Me pareció tristísimo que me hubiese llevado casi 30 años descubrir esto y más me sorprendió que los magistrados y compañeros que me escuchaban me mirasen sorprendidos cuando llegué a esta parte, un divertimento, del discurso. ¿No suele empezarse el estudio de cada rama de la ciencia con una aproximación etimológica a su nombre? ¿Qué nos pasa a los juristas?

Desde 2008 la sociobiología evolutiva, la teoría de juegos, el estudio de los aspectos más científicos de la justicia, captó mi atención pero, o soy mal escritor o los postulados de estas ciencias no interesan para nada a mis lectores. A mí ese mundo me apasiona, me ha dado en estos últimos 24 años una comprensión como nunca soñé tener antes del ser humano, de la sociedad, de la naturaleza y de las reglas que la regulan; pero, siempre que trato de contar algo de esto a alguien, seguramente porque lo hago mal, porque no soy capaz de captar la atención ajena o, quizá, simplemente porque nadie acude a una red social a que le calienten la cabeza con cosas de esta especie, me encuentro hablando solo y con que el tema sólo parece entusiasmarme a mí.

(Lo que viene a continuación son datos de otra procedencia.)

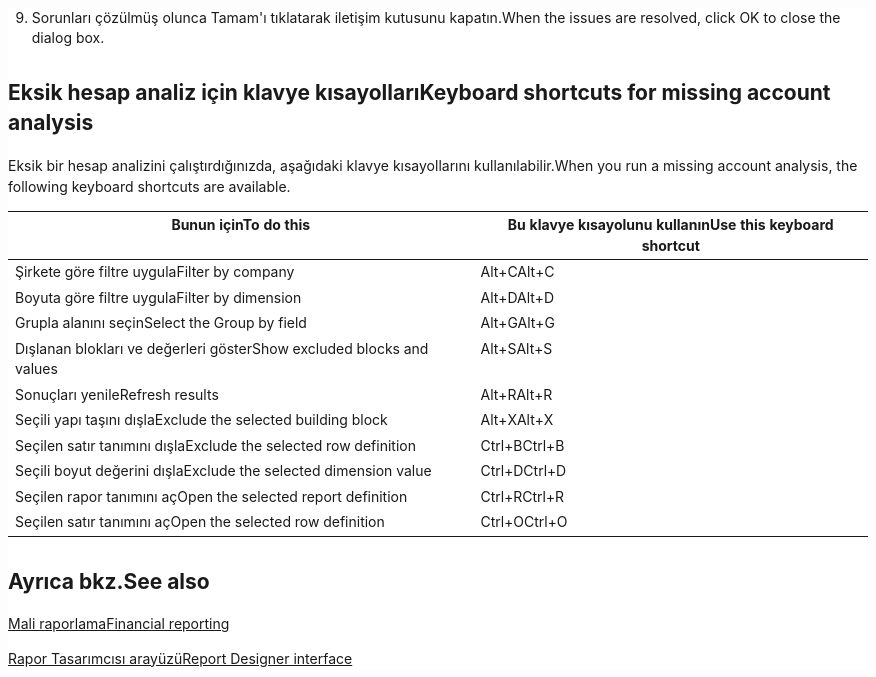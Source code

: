 9.  <span data-ttu-id="a0637-211">Sorunları çözülmüş olunca Tamam'ı tıklatarak iletişim kutusunu kapatın.</span><span class="sxs-lookup"><span data-stu-id="a0637-211">When the issues are resolved, click OK to close the dialog box.</span></span>

## <a name="keyboard-shortcuts-for-missing-account-analysis"></a><span data-ttu-id="a0637-212">Eksik hesap analiz için klavye kısayolları</span><span class="sxs-lookup"><span data-stu-id="a0637-212">Keyboard shortcuts for missing account analysis</span></span>
<span data-ttu-id="a0637-213">Eksik bir hesap analizini çalıştırdığınızda, aşağıdaki klavye kısayollarını kullanılabilir.</span><span class="sxs-lookup"><span data-stu-id="a0637-213">When you run a missing account analysis, the following keyboard shortcuts are available.</span></span>

| <span data-ttu-id="a0637-214">Bunun için</span><span class="sxs-lookup"><span data-stu-id="a0637-214">To do this</span></span>                           | <span data-ttu-id="a0637-215">Bu klavye kısayolunu kullanın</span><span class="sxs-lookup"><span data-stu-id="a0637-215">Use this keyboard shortcut</span></span> |
|--------------------------------------|----------------------------|
| <span data-ttu-id="a0637-216">Şirkete göre filtre uygula</span><span class="sxs-lookup"><span data-stu-id="a0637-216">Filter by company</span></span>                    | <span data-ttu-id="a0637-217">Alt+C</span><span class="sxs-lookup"><span data-stu-id="a0637-217">Alt+C</span></span>                      |
| <span data-ttu-id="a0637-218">Boyuta göre filtre uygula</span><span class="sxs-lookup"><span data-stu-id="a0637-218">Filter by dimension</span></span>                  | <span data-ttu-id="a0637-219">Alt+D</span><span class="sxs-lookup"><span data-stu-id="a0637-219">Alt+D</span></span>                      |
| <span data-ttu-id="a0637-220">Grupla alanını seçin</span><span class="sxs-lookup"><span data-stu-id="a0637-220">Select the Group by field</span></span>            | <span data-ttu-id="a0637-221">Alt+G</span><span class="sxs-lookup"><span data-stu-id="a0637-221">Alt+G</span></span>                      |
| <span data-ttu-id="a0637-222">Dışlanan blokları ve değerleri göster</span><span class="sxs-lookup"><span data-stu-id="a0637-222">Show excluded blocks and values</span></span>      | <span data-ttu-id="a0637-223">Alt+S</span><span class="sxs-lookup"><span data-stu-id="a0637-223">Alt+S</span></span>                      |
| <span data-ttu-id="a0637-224">Sonuçları yenile</span><span class="sxs-lookup"><span data-stu-id="a0637-224">Refresh results</span></span>                      | <span data-ttu-id="a0637-225">Alt+R</span><span class="sxs-lookup"><span data-stu-id="a0637-225">Alt+R</span></span>                      |
| <span data-ttu-id="a0637-226">Seçili yapı taşını dışla</span><span class="sxs-lookup"><span data-stu-id="a0637-226">Exclude the selected building block</span></span>  | <span data-ttu-id="a0637-227">Alt+X</span><span class="sxs-lookup"><span data-stu-id="a0637-227">Alt+X</span></span>                      |
| <span data-ttu-id="a0637-228">Seçilen satır tanımını dışla</span><span class="sxs-lookup"><span data-stu-id="a0637-228">Exclude the selected row definition</span></span>  | <span data-ttu-id="a0637-229">Ctrl+B</span><span class="sxs-lookup"><span data-stu-id="a0637-229">Ctrl+B</span></span>                     |
| <span data-ttu-id="a0637-230">Seçili boyut değerini dışla</span><span class="sxs-lookup"><span data-stu-id="a0637-230">Exclude the selected dimension value</span></span> | <span data-ttu-id="a0637-231">Ctrl+D</span><span class="sxs-lookup"><span data-stu-id="a0637-231">Ctrl+D</span></span>                     |
| <span data-ttu-id="a0637-232">Seçilen rapor tanımını aç</span><span class="sxs-lookup"><span data-stu-id="a0637-232">Open the selected report definition</span></span>  | <span data-ttu-id="a0637-233">Ctrl+R</span><span class="sxs-lookup"><span data-stu-id="a0637-233">Ctrl+R</span></span>                     |
| <span data-ttu-id="a0637-234">Seçilen satır tanımını aç</span><span class="sxs-lookup"><span data-stu-id="a0637-234">Open the selected row definition</span></span>     | <span data-ttu-id="a0637-235">Ctrl+O</span><span class="sxs-lookup"><span data-stu-id="a0637-235">Ctrl+O</span></span>                     |

 
<a name="see-also"></a><span data-ttu-id="a0637-236">Ayrıca bkz.</span><span class="sxs-lookup"><span data-stu-id="a0637-236">See also</span></span>
--------

[<span data-ttu-id="a0637-237">Mali raporlama</span><span class="sxs-lookup"><span data-stu-id="a0637-237">Financial reporting</span></span>](financial-reporting-intro.md)

[<span data-ttu-id="a0637-238">Rapor Tasarımcısı arayüzü</span><span class="sxs-lookup"><span data-stu-id="a0637-238">Report Designer interface</span></span>](report-designer-interface.md)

Y el caso es que creo que el derecho y la justicia sólo pueden progresar por esa vía. Estamos tan adheridos a nuestros esquemas mentales, a nuestro martillo, que todos los problemas con que nos encontramos nos parecen clavos. O los convertimos en clavos.

Y no sé por qué esta tarde de viernes les cuento todo esto, aunque —por otro lado— tampoco tiene importancia: ni merecerá la atención de mucha gente ni tampoco tiene uno por qué justificarse por hacer algo que le apetezca.